What needs to be done: Take every line from the data that has the word "write" in it.

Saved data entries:
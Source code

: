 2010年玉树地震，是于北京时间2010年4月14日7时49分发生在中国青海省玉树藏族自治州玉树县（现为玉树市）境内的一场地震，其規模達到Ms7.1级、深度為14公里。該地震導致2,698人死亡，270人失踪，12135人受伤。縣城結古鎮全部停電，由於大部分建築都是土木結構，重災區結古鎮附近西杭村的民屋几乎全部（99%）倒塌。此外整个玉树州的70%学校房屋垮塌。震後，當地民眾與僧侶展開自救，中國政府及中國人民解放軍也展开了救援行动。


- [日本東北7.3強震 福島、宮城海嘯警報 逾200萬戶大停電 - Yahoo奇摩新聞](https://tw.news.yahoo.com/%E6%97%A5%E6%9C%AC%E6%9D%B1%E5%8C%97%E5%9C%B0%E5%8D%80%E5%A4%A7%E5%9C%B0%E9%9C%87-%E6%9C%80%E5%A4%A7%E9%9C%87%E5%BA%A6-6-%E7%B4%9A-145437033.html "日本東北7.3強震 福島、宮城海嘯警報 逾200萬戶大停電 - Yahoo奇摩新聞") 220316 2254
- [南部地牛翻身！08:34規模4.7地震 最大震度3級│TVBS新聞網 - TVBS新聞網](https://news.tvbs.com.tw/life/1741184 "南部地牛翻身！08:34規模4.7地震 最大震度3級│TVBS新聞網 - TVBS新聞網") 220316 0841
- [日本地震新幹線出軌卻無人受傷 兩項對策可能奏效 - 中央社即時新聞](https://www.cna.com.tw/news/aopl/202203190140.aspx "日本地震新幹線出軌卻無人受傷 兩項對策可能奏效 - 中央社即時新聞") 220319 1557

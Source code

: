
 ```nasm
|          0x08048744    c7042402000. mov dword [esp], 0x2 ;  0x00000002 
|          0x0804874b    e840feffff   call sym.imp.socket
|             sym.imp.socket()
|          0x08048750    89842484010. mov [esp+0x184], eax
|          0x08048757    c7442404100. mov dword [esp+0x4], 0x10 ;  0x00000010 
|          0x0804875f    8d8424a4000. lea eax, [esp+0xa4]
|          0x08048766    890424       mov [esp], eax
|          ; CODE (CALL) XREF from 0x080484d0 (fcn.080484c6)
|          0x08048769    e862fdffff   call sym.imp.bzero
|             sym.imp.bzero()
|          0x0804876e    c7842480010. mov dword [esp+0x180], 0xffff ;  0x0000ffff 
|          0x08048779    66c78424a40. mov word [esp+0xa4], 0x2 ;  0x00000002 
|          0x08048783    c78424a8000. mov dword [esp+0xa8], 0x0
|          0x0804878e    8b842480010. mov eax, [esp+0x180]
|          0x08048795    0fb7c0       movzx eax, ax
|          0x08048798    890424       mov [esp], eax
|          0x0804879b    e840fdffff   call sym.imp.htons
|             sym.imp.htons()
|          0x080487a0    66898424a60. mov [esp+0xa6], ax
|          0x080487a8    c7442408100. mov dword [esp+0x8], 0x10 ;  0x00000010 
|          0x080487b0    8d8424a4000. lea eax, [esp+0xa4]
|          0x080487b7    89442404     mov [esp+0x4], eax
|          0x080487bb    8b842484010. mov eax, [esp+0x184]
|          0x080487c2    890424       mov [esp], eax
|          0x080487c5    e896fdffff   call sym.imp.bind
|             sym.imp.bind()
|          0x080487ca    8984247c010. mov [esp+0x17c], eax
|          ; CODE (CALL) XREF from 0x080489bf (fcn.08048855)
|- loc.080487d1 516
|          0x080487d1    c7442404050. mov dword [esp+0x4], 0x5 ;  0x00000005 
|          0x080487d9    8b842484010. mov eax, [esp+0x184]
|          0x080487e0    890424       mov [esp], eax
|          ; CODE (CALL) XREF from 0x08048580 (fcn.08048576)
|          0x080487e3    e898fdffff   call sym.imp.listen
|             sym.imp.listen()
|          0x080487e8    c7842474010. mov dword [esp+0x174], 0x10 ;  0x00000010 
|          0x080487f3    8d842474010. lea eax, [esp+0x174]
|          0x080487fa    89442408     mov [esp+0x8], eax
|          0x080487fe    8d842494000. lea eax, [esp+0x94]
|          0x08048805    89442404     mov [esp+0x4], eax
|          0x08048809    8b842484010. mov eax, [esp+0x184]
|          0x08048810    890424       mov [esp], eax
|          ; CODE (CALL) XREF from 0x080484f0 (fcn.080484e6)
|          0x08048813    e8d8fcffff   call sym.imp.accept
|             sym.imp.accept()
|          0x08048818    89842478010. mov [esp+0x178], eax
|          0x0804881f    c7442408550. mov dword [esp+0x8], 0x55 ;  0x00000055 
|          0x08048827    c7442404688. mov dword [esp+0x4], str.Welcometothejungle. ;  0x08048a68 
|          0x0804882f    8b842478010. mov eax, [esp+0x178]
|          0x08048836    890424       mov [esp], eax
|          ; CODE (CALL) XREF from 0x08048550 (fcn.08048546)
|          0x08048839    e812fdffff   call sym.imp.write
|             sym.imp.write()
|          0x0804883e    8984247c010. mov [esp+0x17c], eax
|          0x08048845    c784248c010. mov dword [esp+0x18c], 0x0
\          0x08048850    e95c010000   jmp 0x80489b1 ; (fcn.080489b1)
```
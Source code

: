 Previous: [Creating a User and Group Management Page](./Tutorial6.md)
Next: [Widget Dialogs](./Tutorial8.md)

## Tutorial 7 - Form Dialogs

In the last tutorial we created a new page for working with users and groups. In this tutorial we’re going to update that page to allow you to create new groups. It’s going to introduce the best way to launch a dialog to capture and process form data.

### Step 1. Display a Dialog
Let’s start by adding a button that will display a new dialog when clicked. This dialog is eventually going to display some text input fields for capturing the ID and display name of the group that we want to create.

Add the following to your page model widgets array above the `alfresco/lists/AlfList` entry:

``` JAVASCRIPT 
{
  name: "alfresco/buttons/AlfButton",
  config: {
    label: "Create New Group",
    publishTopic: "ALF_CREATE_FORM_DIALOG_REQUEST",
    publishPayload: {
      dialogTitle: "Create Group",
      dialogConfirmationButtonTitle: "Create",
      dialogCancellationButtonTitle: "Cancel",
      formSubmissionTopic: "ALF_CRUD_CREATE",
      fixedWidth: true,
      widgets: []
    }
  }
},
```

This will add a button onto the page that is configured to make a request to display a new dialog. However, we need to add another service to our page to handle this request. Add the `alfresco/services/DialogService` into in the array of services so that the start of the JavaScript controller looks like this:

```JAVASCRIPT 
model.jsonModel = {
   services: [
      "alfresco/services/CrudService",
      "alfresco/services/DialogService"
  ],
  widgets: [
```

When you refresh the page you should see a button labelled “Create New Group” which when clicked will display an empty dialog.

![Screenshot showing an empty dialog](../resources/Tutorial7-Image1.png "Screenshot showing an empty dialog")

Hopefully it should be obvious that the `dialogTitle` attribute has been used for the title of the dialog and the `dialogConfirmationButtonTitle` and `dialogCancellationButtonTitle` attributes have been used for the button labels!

Response below:
|          0x08048839    e812fdffff   call sym.imp.write
|             sym.imp.write()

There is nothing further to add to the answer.